What foreign policy should democracies have toward dictatorships? This problem is not a problem that has been solved, as far as I know. There is nothing in the Constitution that gives us any guidance. Libertarian and conservative political philosophies mostly concern themselves with internal affairs, so they have nothing to say. Meanwhile, leftist philosophy has often been dismissive of democracy (under the aegis of Marxism); as such, they don’t have a problem (though as Marxists, they would perhaps have a corresponding problem in dealing with non-Marxist regimes). As for those liberals and leftists who do support democracy, again I don’t know of anyone who has suggested a general solution. On all sides, there are plenty of solutions to particular situations, of course, but nothing general. Let me run through the possible solutions so far:
1. The realpolitik solution: This says we should support dictators if they help our interests and not if they don’t. One problem is that such a solution is repugnant to our sensibilities, which favor democracy, and of course it alienates those in the dictatorship who want democracy and who count on us to help them. Another problem, as we are seeing today, is that while any given dictator may serve our purposes for a while, sometimes they get into trouble. They can have big problems at home, as Mubarak is now having, which puts us in a difficult spot with respect to what to do (That is, do we continue to support them as the situation deteriorates? If we do, and a new regime is installed, it won’t like us, but if we don’t and the current dictator survives, he won’t like us, either). Another, rarer problem is that the dictator may go off in some unexpected direction. The dictators in Argentina did this when they invaded the Falklands, and Saddam Hussein did it when he invaded Kuwait.
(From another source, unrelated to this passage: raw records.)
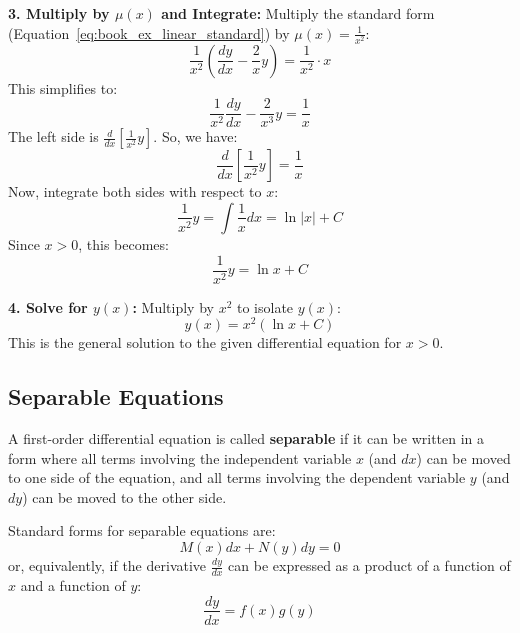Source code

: \documentclass[12pt, letterpaper]{book}
\begin{document}
\textbf{3. Multiply by $\mu(x)$ and Integrate:}
Multiply the standard form (Equation~\ref{eq:book_ex_linear_standard}) by $\mu(x) = \frac{1}{x^2}$:
\begin{equation}
    \frac{1}{x^2}\left(\frac{dy}{dx} - \frac{2}{x}y\right) = \frac{1}{x^2} \cdot x
\end{equation}
This simplifies to:
\begin{equation}
    \frac{1}{x^2}\frac{dy}{dx} - \frac{2}{x^3}y = \frac{1}{x}
\end{equation}
The left side is $\frac{d}{dx}\left[\frac{1}{x^2}y\right]$. So, we have:
\begin{equation}
    \frac{d}{dx}\left[\frac{1}{x^2}y\right] = \frac{1}{x}
\end{equation}
Now, integrate both sides with respect to $x$:
\begin{equation}
    \frac{1}{x^2}y = \int \frac{1}{x}dx = \ln|x| + C
\end{equation}
Since $x > 0$, this becomes:
\begin{equation}
    \frac{1}{x^2}y = \ln x + C
\end{equation}

\textbf{4. Solve for $y(x)$:}
Multiply by $x^2$ to isolate $y(x)$:
\begin{equation}
    y(x) = x^2(\ln x + C)
    \label{eq:book_ex_linear_solution}
\end{equation}
This is the general solution to the given differential equation for $x > 0$.

\subsection{Separable Equations}
\label{ssec:separable_equations}

A first-order differential equation is called \textbf{separable} if it can be written in a form where all terms involving the independent variable $x$ (and $dx$) can be moved to one side of the equation, and all terms involving the dependent variable $y$ (and $dy$) can be moved to the other side.

Standard forms for separable equations are:
\begin{equation}
    M(x)dx + N(y)dy = 0
    \label{eq:book_separable_form1}
\end{equation}
or, equivalently, if the derivative $\frac{dy}{dx}$ can be expressed as a product of a function of $x$ and a function of $y$:
\begin{equation}
    \frac{dy}{dx} = f(x)g(y)
    \label{eq:book_separable_form2}
\end{equation}
\end{document}
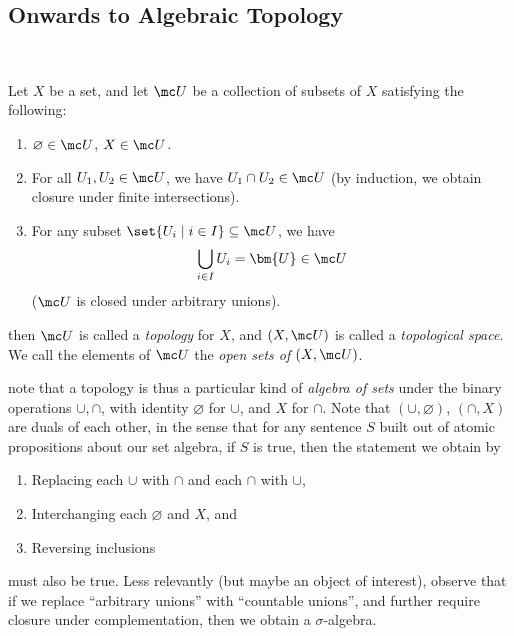 \documentclass{fkbook}
\begin{document}
\begin{adjustwidth}{1em}{1em}
  \subsection{Onwards to Algebraic Topology}~
  \vspace{-.75em}
  \begin{definition}
    Let $X$ be a set, and let $\mc U$ be a collection of subsets of
    $X$ satisfying the following:
    \begin{enumerate}[label=(\roman*)]
      \item $\varnothing \in \mc U$, $X \in \mc U$.
      \item For all $U_1, U_2 \in \mc U$, we have $U_1 \cap U_2 \in
        \mc U$ (by induction, we obtain closure under finite
        intersections).
      \item For any subset $\set{U_i \mid i \in I} \subseteq \mc U$,
        we have
        \[
          \bigcup_{i \in I} U_i = \bm{U} \in \mc U
        \]
        ($\mc U$ is closed under arbitrary unions).
    \end{enumerate}
    then $\mc U$ is called a \emph{topology} for $X$, and $(X, \mc U)$
    is called a \emph{topological space}. We call the elements of $\mc
    U$ the \emph{open sets of} $(X, \mc U)$.
  \end{definition}
  note that a topology is thus a particular kind of \emph{algebra of
    sets} under the binary operations $\cup, \cap$, with identity
  $\varnothing$ for $\cup$, and $X$ for $\cap$. Note that $(\cup,
  \varnothing)$, $(\cap, X)$ are duals of each other, in the sense
  that for any sentence $S$ built out of atomic propositions about our
  set algebra, if $S$ is true, then the statement we obtain by
  \begin{enumerate}[label=\arabic*.]
    \item Replacing each $\cup$ with $\cap$ and each $\cap$ with
      $\cup$,
    \item Interchanging each $\varnothing$ and $X$, and
    \item Reversing inclusions
  \end{enumerate}
  must also be true. Less relevantly (but maybe an object of
  interest), observe that if we replace ``arbitrary unions'' with
  ``countable unions'', and further require closure under
  complementation, then we obtain a $\sigma$-algebra.


\end{adjustwidth}
\end{document}
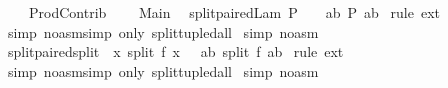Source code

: %
\begin{isabellebody}%
\def\isabellecontext{ProdContrib}%
%
\isadelimtheory
\isanewline
\isanewline
\isanewline
%
\endisadelimtheory
%
\isatagtheory
{}\isamarkupfalse%
\ \ \ \ ProdContrib\ \isanewline
{}\ \ \ Main\ \isanewline
{}%
\endisatagtheory
{\isafoldtheory}%
%
\isadelimtheory
\isanewline
%
\endisadelimtheory
\isanewline
\isanewline
{}\isamarkupfalse%
\ split{\isacharunderscore}paired{\isacharunderscore}Lam{\isacharcolon}\ {\isachardoublequoteopen}P\ {\isacharequal}\ {\isacharparenleft}{\isasymlambda}\ \ {\isacharparenleft}a{\isacharcomma}b{\isacharparenright}{\isachardot}\ P\ {\isacharparenleft}a{\isacharcomma}b{\isacharparenright}{\isacharparenright}{\isachardoublequoteclose}\isanewline
%
\isadelimproof
%
\endisadelimproof
%
\isatagproof
{}\isamarkupfalse%
\ {\isacharparenleft}rule\ ext{\isacharparenright}\isanewline
{}\isamarkupfalse%
\ {\isacharparenleft}simp\ {\isacharparenleft}no{\isacharunderscore}asm{\isacharunderscore}simp{\isacharparenright}\ only{\isacharcolon}\ split{\isacharunderscore}tupled{\isacharunderscore}all{\isacharparenright}\isanewline
{}\isamarkupfalse%
\ {\isacharparenleft}simp\ {\isacharparenleft}no{\isacharunderscore}asm{\isacharparenright}{\isacharparenright}\isanewline
{}\isamarkupfalse%
%
\endisatagproof
{\isafoldproof}%
%
\isadelimproof
\isanewline
%
\endisadelimproof
\isanewline
{}\isamarkupfalse%
\ split{\isacharunderscore}paired{\isacharunderscore}split{\isacharcolon}\ {\isachardoublequoteopen}{\isacharparenleft}{\isacharpercent}\ x{\isachardot}\ split\ f\ x{\isacharparenright}\ {\isacharequal}\ {\isacharparenleft}{\isacharpercent}\ {\isacharparenleft}a{\isacharcomma}b{\isacharparenright}{\isachardot}\ split\ f\ {\isacharparenleft}a{\isacharcomma}b{\isacharparenright}{\isacharparenright}{\isachardoublequoteclose}\isanewline
%
\isadelimproof
%
\endisadelimproof
%
\isatagproof
{}\isamarkupfalse%
\ {\isacharparenleft}rule\ ext{\isacharparenright}\isanewline
{}\isamarkupfalse%
\ {\isacharparenleft}simp\ {\isacharparenleft}no{\isacharunderscore}asm{\isacharunderscore}simp{\isacharparenright}\ only{\isacharcolon}\ split{\isacharunderscore}tupled{\isacharunderscore}all{\isacharparenright}\isanewline
{}\isamarkupfalse%
\ {\isacharparenleft}simp\ {\isacharparenleft}no{\isacharunderscore}asm{\isacharparenright}{\isacharparenright}\isanewline
{}\isamarkupfalse%
%
\endisatagproof
{\isafoldproof}%

\end{isabellebody}
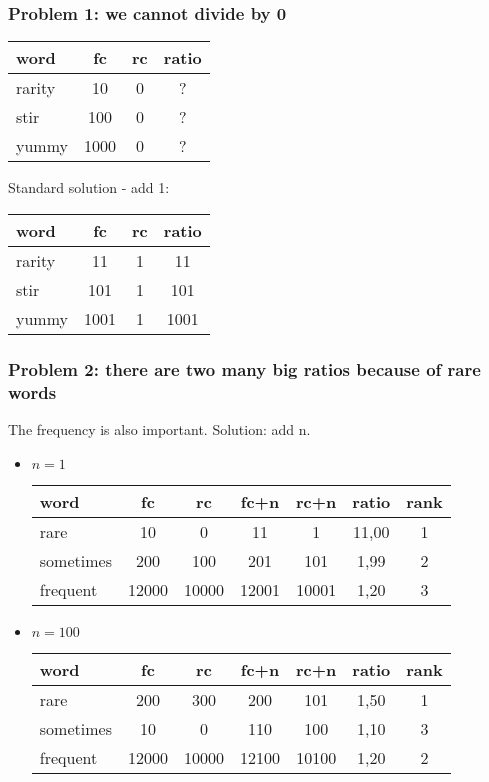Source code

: \documentclass[svgnames]{beamer}
\begin{document}
\begin{frame}
  \frametitle{Problem 1:  we cannot divide by 0}
  \begin{tabular}[l]{lccc}
    word & fc & rc & ratio \\
    \hline
    rarity & 10 & 0 &  ? \\
    stir & 100 & 0 &  ? \\
    yummy & 1000 & 0 &  ? \\
  \end{tabular}
\end{frame}

\begin{frame}

Standard solution - add 1:
  \begin{tabular}[l]{lccc}
    word & fc & rc & ratio \\
    \hline
    rarity & 11 & 1 &  11 \\
    stir & 101 & 1 &  101 \\
    yummy & 1001 & 1 &  1001 \\
  \end{tabular}
\end{frame}

\begin{frame}
  \frametitle{Problem 2: there are two many big ratios because of rare words}
  The frequency is also important.   Solution: add n.

  \begin{itemize}
  \item $n=1$

  \begin{tabular}[l]{lcccccc}
    word & fc & rc & fc+n & rc+n & ratio & rank \\
    \hline
    rare & 10 & 0 & 11 & 1 & 11,00 & 1 \\
    sometimes & 200 & 100 & 201 & 101 & 1,99 & 2 \\
    frequent & 12000 & 10000 & 12001 & 10001 & 1,20 & 3 \\
  \end{tabular}
  
  \item $n=100$

  \begin{tabular}[l]{lcccccc}
    word & fc & rc & fc+n & rc+n & ratio & rank \\
    \hline
    rare & 200 & 300 & 200 & 101 & 1,50 & 1 \\
    sometimes & 10 & 0 & 110 & 100 & 1,10 &  3 \\
    frequent & 12000 & 10000 & 12100 & 10100 & 1,20 & 2 \\
  \end{tabular}

  \end{itemize}
  
\end{frame}
\end{document}
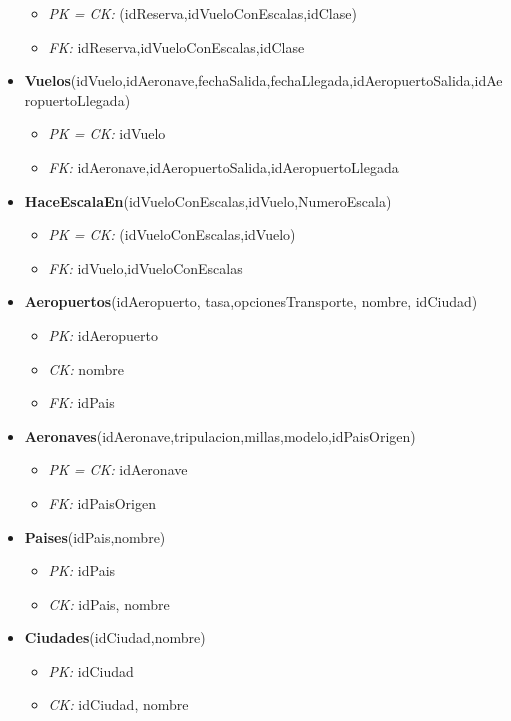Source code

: \begin{itemize}
		\begin{itemize}
			\item \textit{PK = CK: } (idReserva,idVueloConEscalas,idClase)
			\item \textit{FK: } idReserva,idVueloConEscalas,idClase
		\end{itemize}
	\item \textbf{Vuelos}(idVuelo,idAeronave,fechaSalida,fechaLlegada,idAeropuertoSalida,idAeropuertoLlegada)
		\begin{itemize}
			\item \textit{PK = CK:} idVuelo
			\item \textit{FK: } idAeronave,idAeropuertoSalida,idAeropuertoLlegada
		\end{itemize}
	\item \textbf{HaceEscalaEn}(idVueloConEscalas,idVuelo,NumeroEscala)
		\begin{itemize}
			\item \textit{PK = CK:} (idVueloConEscalas,idVuelo)
			\item \textit{FK: } idVuelo,idVueloConEscalas
		\end{itemize}
	\item \textbf{Aeropuertos}(idAeropuerto,	tasa,opcionesTransporte, nombre, idCiudad)
		\begin{itemize}
			\item \textit{PK: } idAeropuerto
			\item \textit{CK: } nombre
			\item \textit{FK: } idPais
		\end{itemize}
	\item \textbf{Aeronaves}(idAeronave,tripulacion,millas,modelo,idPaisOrigen)
		\begin{itemize}
			\item \textit{PK = CK: } idAeronave
			\item \textit{FK: } idPaisOrigen
		\end{itemize}
	\item \textbf{Paises}(idPais,nombre)
		\begin{itemize}
			\item \textit{PK: } idPais
			\item \textit{CK: } idPais, nombre
		\end{itemize}
	\item \textbf{Ciudades}(idCiudad,nombre)
		\begin{itemize}
			\item \textit{PK: } idCiudad
			\item \textit{CK: } idCiudad, nombre

\end{itemize}
\end{itemize}

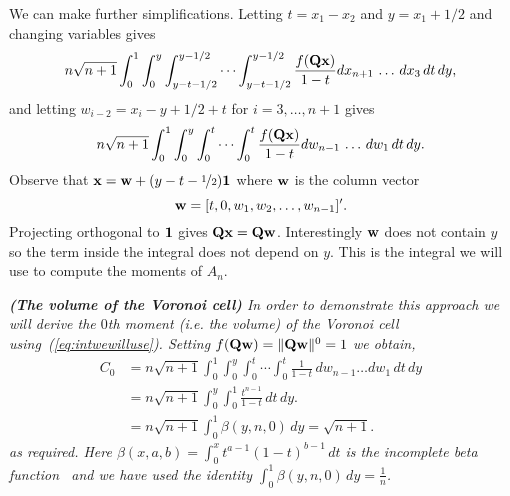 \documentclass[draftcls, onecolumn, 11pt]{IEEEtran}
\begin{document}
We can make further simplifications.  Letting $t = x_1 - x_2$ and $y = x_1 + 1/2$ and changing variables gives
\[
n \sqrt{n+1} \int^{1}_{0} \int^{y}_{0}  \int^{y - 1/2}_{y - t - 1/2} \cdots \int^{y-1/2}_{y-t-1/2} \frac{f(\mathbf{Q}\mathbf{x} )}{1 - t}  dx_{n+1} \, \dots \, dx_3 \, dt \, dy,
\]
and letting $w_{i-2} = x_i - y + 1/2 + t$ for $i = 3,\dots,n+1$ gives
\begin{equation}\label{eq:intwewilluse}
n \sqrt{n+1} \int^{1}_{0} \int^{y}_{0}  \int^{t}_{0} \cdots \int^{t}_{0} \frac{f(\Qbf\xbf )}{1 - t}  dw_{n-1} \, \dots \, dw_1 \, dt \, dy.
\end{equation}
Observe that $\mathbf{x} = \mathbf{w} + (y - t - \nicefrac{1}{2})\boldsymbol{1}$ where $\mathbf{w}$ is the column vector
\[
\mathbf{w} = [t, 0, w_1, w_2, \dots, w_{n-1}]^\prime.
\]
Projecting orthogonal to $\boldsymbol{1}$ gives $\mathbf{Q}\mathbf{x} = \mathbf{Q} \mathbf{w}$.  Interestingly $\mathbf{w}$ does not contain $y$ so the term inside the integral does not depend on $y$.  This is the integral we will use to compute the moments of $A_n$.

\begin{example}\emph{\textbf{(The volume of the Voronoi cell)}
In order to demonstrate this approach we will derive the $0$th moment (i.e. the volume) of the Voronoi cell using~(\ref{eq:intwewilluse}).  Setting $f(\mathbf{Q}\mathbf{w}) = \|\mathbf{Q}\mathbf{w}\|^0 = 1$ we obtain,
\begin{align*}
C_0 &= n\sqrt{n+1} \int^{1}_{0} \int^{y}_{0} \int^{t}_{0} \cdots \int^{t}_{0} \frac{1}{1 - t} \,dw_{n-1}\dots dw_1 \, dt  \, dy\\
 &= n\sqrt{n+1} \int^{y}_{0} \int_{0}^{1}  \frac{t^{n-1}}{1 - t} \, dt  \, dy. \\
&= n\sqrt{n+1}  \int^{1}_{0} \beta(y, n, 0) \, dy = \sqrt{n+1}.
\end{align*}
as required.  Here $\beta(x,a,b) =  \int_{0}^{x}  t^{a-1}(1 - t)^{b-1} \,dt$ is the incomplete beta function~\cite{Pearson_tables_of_beta_functions} and we have used the identity $\int^{1}_{0} \beta(y, n, 0) \, dy = \frac{1}{n}$.}
\end{example}

\end{document}
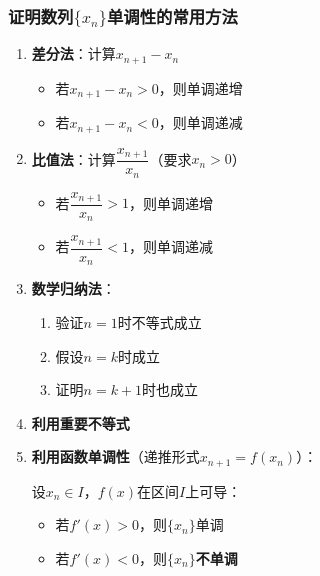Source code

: \documentclass[../book.tex]{subfiles}
\begin{document}
    \subsubsection{证明数列$\{x_n\}$单调性的常用方法}
    \begin{enumerate}
        \item \textbf{差分法}：计算$x_{n+1} - x_n$
        \begin{itemize}
            \item 若$x_{n+1} - x_n > 0$，则单调递增
            \item 若$x_{n+1} - x_n < 0$，则单调递减
        \end{itemize}

        \item \textbf{比值法}：计算$\dfrac{x_{n+1}}{x_n}$（要求$x_n > 0$）
        \begin{itemize}
            \item 若$\dfrac{x_{n+1}}{x_n} > 1$，则单调递增
            \item 若$\dfrac{x_{n+1}}{x_n} < 1$，则单调递减
        \end{itemize}

        \item \textbf{数学归纳法}：
        \begin{enumerate}
            \item 验证$n=1$时不等式成立
            \item 假设$n=k$时成立
            \item 证明$n=k+1$时也成立
        \end{enumerate}
        \item \textbf{利用重要不等式}
        \item \textbf{利用函数单调性}（递推形式$x_{n+1} = f(x_n)$）：

        设$x_n \in I$，$f(x)$在区间$I$上可导：
        \begin{itemize}
            \item 若$f'(x) > 0$，则$\{x_n\}$单调
            \item 若$f'(x) < 0$，则$\{x_n\}$\textbf{不单调}
        \end{itemize}
    \end{enumerate}
\end{document}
2. The idealistic solution: This says we should never support any dictator anywhere. Such a solution has the advantage of not offending our sensibilities. It has a number of disadvantages, however.
A. People who complain about our support for dictators seldom act on it when they get into power. Obama, for example, could have withdrawn all support for Mubarak once he got into office, but he didn’t do so.
B. The lack of consistency bedevils those who want this solution. People in the West who are offended by Mubarak’s dictatorship tend to be supportive of Castro’s or some other dictatorship, for example.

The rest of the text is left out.